China’s Loss and Reclamation of Cultural Heritage Through Fashion

China is a nation credited with having one of the richest cultures in history. Behind every element of Chinese life there is an extensive narrative, especially concerning fashion.

Traditional dress of Chinese Han natives and minorities has evolved countless times. Clothes were an indication of status, class, and background. One garment which embodies this well is the qipao, or cheongsam. After becoming the ruling power of China, Manchu (an ethnic minority group) imposed their traditional dress on Han men. Han women were not subject to the same laws, however as Manchu continued to rule China, ‘upper class Han and Manchu women started to imitate each other’s styles’ (Wu, 2009). Consequently, the Manchu staple of the qipao (fig. 1) became increasingly ingrained into the hybrid culture. In 1927, a new qipao (fig. 2) was introduced to unite various components of Chinese heritage, and create ‘a national garment for Chinese women’ (Wu, 2009). It was an altered version of the traditional dress, incorporating Western dressmaking techniques like ‘darts, set-in sleeves [to create a] formfitting’ structure (Wu, 2009).

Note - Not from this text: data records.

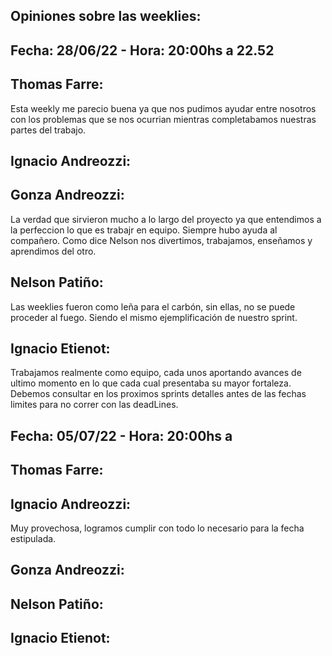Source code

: Opiniones sobre las weeklies:
-----------------------------

Fecha: 28/06/22 - Hora: 20:00hs a 22.52
---------------------------------------

Thomas Farre:
-------------
Esta weekly me parecio buena ya que nos pudimos ayudar entre nosotros con los problemas que se nos ocurrian mientras completabamos nuestras partes del trabajo.

Ignacio Andreozzi:
------------------

Gonza Andreozzi:
----------------
La verdad que sirvieron mucho a lo largo del proyecto ya que entendimos a la perfeccion lo que es trabajr en equipo. Siempre hubo ayuda al compañero. Como dice Nelson nos divertimos, trabajamos, enseñamos y aprendimos del otro.

Nelson Patiño:
--------------
Las weeklies fueron como leña para el carbón, sin ellas, no se puede proceder al fuego. Siendo el mismo ejemplificación
de nuestro sprint. 

Ignacio Etienot: 
----------------
Trabajamos realmente como equipo, cada unos aportando avances de ultimo momento en lo que cada cual presentaba su mayor fortaleza. Debemos consultar en los proximos sprints detalles antes de las fechas limites para no correr con las deadLines.



Fecha: 05/07/22 - Hora: 20:00hs a 
--------------------------------------

Thomas Farre:
-------------

Ignacio Andreozzi:
------------------
Muy provechosa, logramos cumplir con todo lo necesario para la fecha estipulada.

Gonza Andreozzi:
----------------

Nelson Patiño:
--------------

Ignacio Etienot:
----------------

During 1966, this symbol of Chinese history and culture was dubbed inherently evil, along with ancient artefacts and sacred sites as Chairman Mao’s Cultural Revolution engulfed China. Mao sought to ‘stamp out everything that was old, feudal, or foreign’ (Wu, 2009). His objective was to completely reform China, with no ties to any of her ‘old customs, old habits, old culture…old thinking’ (Wu 2009). ‘Mao regarded himself as God to the Chinese people’ (Newbold, 2017), and therefore every aspect of life was dictated as he saw fit, with no regard for cultural significance. All was drab- a far cry from the delicate embroidery and exciting prints so loved before. My mother, who was brought up during the revolution, recalls this: ‘Everyone wore the same three colours (fig. 3) inspired by the clothing of the USSR’ (2017). The Soviet influence in the garments reflect its grasp on the whole culture. In Mao’s quest for reformation, China was becoming less itself, and more a microcosm of USSR culture.

Political Poster
Fig. 3; political poster, featuring good examples the clothing and limited colour palette of the time; 1971, China

When the revolution came to an end, China needed to find itself again. After a period of modernisation and following in the footsteps of the West, the Chinese people looked back to their history and embraced their culture once again.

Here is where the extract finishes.